:: Input ::

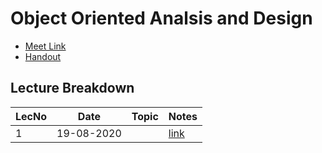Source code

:# Object Oriented Analsis and Design

- [Meet Link](https://meet.google.com/cyv-ioad-hjp)
- [Handout](https://drive.google.com/file/d/11rfasT9jl5P6qo-xpZcA3hWUBmbD6Id7/view?usp=sharing)

## Lecture Breakdown

| LecNo | Date       | Topic | Notes                       |
| ----- | ---------- | ----- | --------------------------- |
| 1     | 19-08-2020 |       | [link](Lec1Aug19/README.md) |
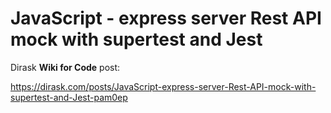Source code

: # JavaScript - express server Rest API mock with supertest and Jest

Dirask **Wiki for Code** post:

https://dirask.com/posts/JavaScript-express-server-Rest-API-mock-with-supertest-and-Jest-pam0ep
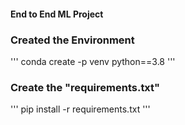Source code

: #### End to End ML Project

### Created the Environment

'''
conda create -p venv python==3.8
'''

### Create the "requirements.txt"
'''
pip install -r requirements.txt
'''
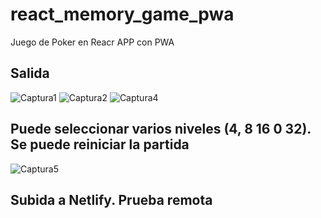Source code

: # react_memory_game_pwa
Juego de Poker en Reacr APP con PWA

## Salida
![Captura1](https://user-images.githubusercontent.com/7141537/180532338-d9cfd8ba-4814-4993-8a7d-f2511b2be294.PNG)
![Captura2](https://user-images.githubusercontent.com/7141537/180532406-688b52a9-72cb-4bf3-8eb1-b629d7d3a260.PNG)
![Captura4](https://user-images.githubusercontent.com/7141537/180532275-65185219-58d0-4f41-84fa-d33a7ddebf0d.PNG)

## Puede seleccionar varios niveles (4, 8 16 0 32). Se puede reiniciar la partida
![Captura5](https://user-images.githubusercontent.com/7141537/180532320-61e0817b-72dd-4560-a9e5-10adff0b7f92.PNG)

## Subida a Netlify. Prueba remota

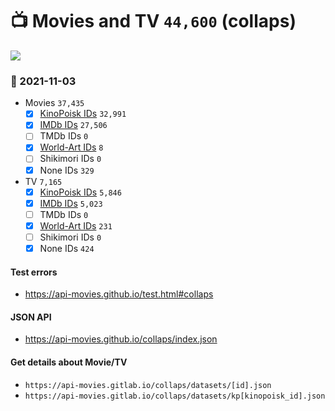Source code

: # :tv: Movies and TV `44,600` (collaps)

<a href="https://API-Movies.github.io"><img src="https://API-Movies.github.io/banner.png?cache"></a>

### :date: 2021-11-03
- Movies `37,435`
  - [x] <a href="https://API-Movies.github.io/collaps/movie_kinopoisk_ids.json">KinoPoisk IDs</a> `32,991`
  - [x] <a href="https://API-Movies.github.io/collaps/movie_imdb_ids.json">IMDb IDs</a> `27,506`
  - [ ] TMDb IDs `0`
  - [x] <a href="https://API-Movies.github.io/collaps/movie_world_art_ids.json">World-Art IDs</a> `8`
  - [ ] Shikimori IDs `0`
  - [x] None IDs `329`
- TV `7,165`
  - [x] <a href="https://API-Movies.github.io/collaps/tv_kinopoisk_ids.json">KinoPoisk IDs</a> `5,846`
  - [x] <a href="https://API-Movies.github.io/collaps/tv_imdb_ids.json">IMDb IDs</a> `5,023`
  - [ ] TMDb IDs `0`
  - [x] <a href="https://API-Movies.github.io/collaps/tv_world_art_ids.json">World-Art IDs</a> `231`
  - [ ] Shikimori IDs `0`
  - [x] None IDs `424`
#### Test errors
- <a href='https://api-movies.github.io/test.html#collaps'>https://api-movies.github.io/test.html#collaps</a>
#### JSON API
- <a href='https://api-movies.github.io/collaps/index.json'>https://api-movies.github.io/collaps/index.json</a>
#### Get details about Movie/TV
- `https://api-movies.gitlab.io/collaps/datasets/[id].json`
- `https://api-movies.gitlab.io/collaps/datasets/kp[kinopoisk_id].json`
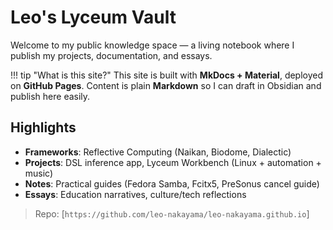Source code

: 
# Leo's Lyceum Vault

Welcome to my public knowledge space — a living notebook where I publish my projects, documentation, and essays.

!!! tip "What is this site?"
    This site is built with **MkDocs + Material**, deployed on **GitHub Pages**.
    Content is plain **Markdown** so I can draft in Obsidian and publish here easily.

## Highlights

- **Frameworks**: Reflective Computing (Naikan, Biodome, Dialectic)
- **Projects**: DSL inference app, Lyceum Workbench (Linux + automation + music)
- **Notes**: Practical guides (Fedora Samba, Fcitx5, PreSonus cancel guide)
- **Essays**: Education narratives, culture/tech reflections

> Repo: [`https://github.com/leo-nakayama/leo-nakayama.github.io`]
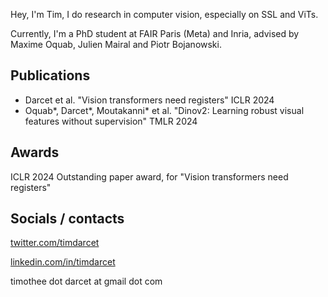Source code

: Hey, I'm Tim, I do research in computer vision, especially on SSL and ViTs.

Currently, I'm a PhD student at FAIR Paris (Meta) and Inria, advised by Maxime Oquab, Julien Mairal and Piotr Bojanowski.

## Publications
- Darcet et al. "Vision transformers need registers" ICLR 2024
- Oquab\*, Darcet\*, Moutakanni\* et al. "Dinov2: Learning robust visual features without supervision" TMLR 2024

## Awards
ICLR 2024 Outstanding paper award, for "Vision transformers need registers"

## Socials / contacts
[twitter.com/timdarcet](https://www.twitter.com/timdarcet)

[linkedin.com/in/timdarcet](https://www.linkedin.com/in/timdarcet)

timothee dot darcet at gmail dot com
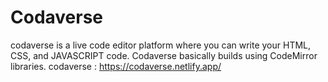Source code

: # Codaverse
codaverse is a live code editor platform where you can write your HTML, CSS, and JAVASCRIPT code. Codaverse basically builds using CodeMirror libraries.
codaverse : https://codaverse.netlify.app/

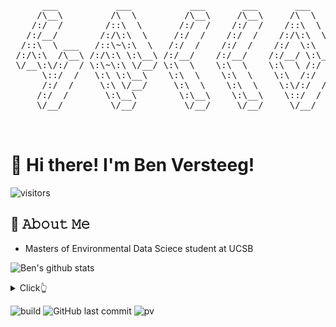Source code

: <pre>
      ___           ___           ___       ___       ___     
     /\__\         /\  \         /\__\     /\__\     /\  \    
    /:/  /        /::\  \       /:/  /    /:/  /    /::\  \   
   /:/__/        /:/\:\  \     /:/  /    /:/  /    /:/\:\  \  
  /::\  \ ___   /::\~\:\  \   /:/  /    /:/  /    /:/  \:\  \ 
 /:/\:\  /\__\ /:/\:\ \:\__\ /:/__/    /:/__/    /:/__/ \:\__\
 \/__\:\/:/  / \:\~\:\ \/__/ \:\  \    \:\  \    \:\  \ /:/  /
      \::/  /   \:\ \:\__\    \:\  \    \:\  \    \:\  /:/  / 
      /:/  /     \:\ \/__/     \:\  \    \:\  \    \:\/:/  /  
     /:/  /       \:\__\        \:\__\    \:\__\    \::/  /   
     \/__/         \/__/         \/__/     \/__/     \/__/    


</pre>

# 👋 Hi there! I'm Ben Versteeg!

![visitors](https://vbr.wocr.tk/badge?page_id=BenVerst&color=00cf00)

## :book: 𝙰𝚋𝚘𝚞𝚝 𝙼𝚎
- Masters of Environmental Data Sciece student at UCSB

![Ben's github stats](https://github-readme-stats.vercel.app/api?username=BenVerst&show_icons=true&theme=dracula&hide=stars,issues)

<details>
  <summary>Click👆</summary>
  <pre>
  🤷‍♂️
  </pre>
</details>

![build](https://github.com/BenVerst/BenVerst/workflows/build/badge.svg)
![GitHub last commit](https://img.shields.io/github/last-commit/BenVerst/BenVerst)
![pv](https://pageview.vercel.app/?github_user=BenVerst)
<!--

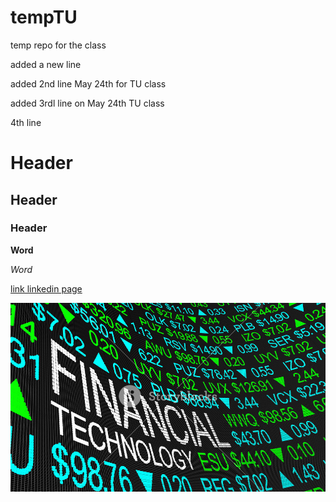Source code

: # tempTU
temp repo for the class

added a new line

added 2nd line May 24th for TU class

added 3rdl line on May 24th TU class


4th line

# Header

## Header

### Header

**Word**

*Word* 

[link linkedin page](https://linkedin.com/)

![dummy image](markdown-image.png)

:::

**Task prompt:** The answer must consist of every line from the entries above that contains "supertest".

**Answer box:**
: # JavaScript - express server Rest API mock with supertest and Jest
https://dirask.com/posts/JavaScript-express-server-Rest-API-mock-with-supertest-and-Jest-pam0ep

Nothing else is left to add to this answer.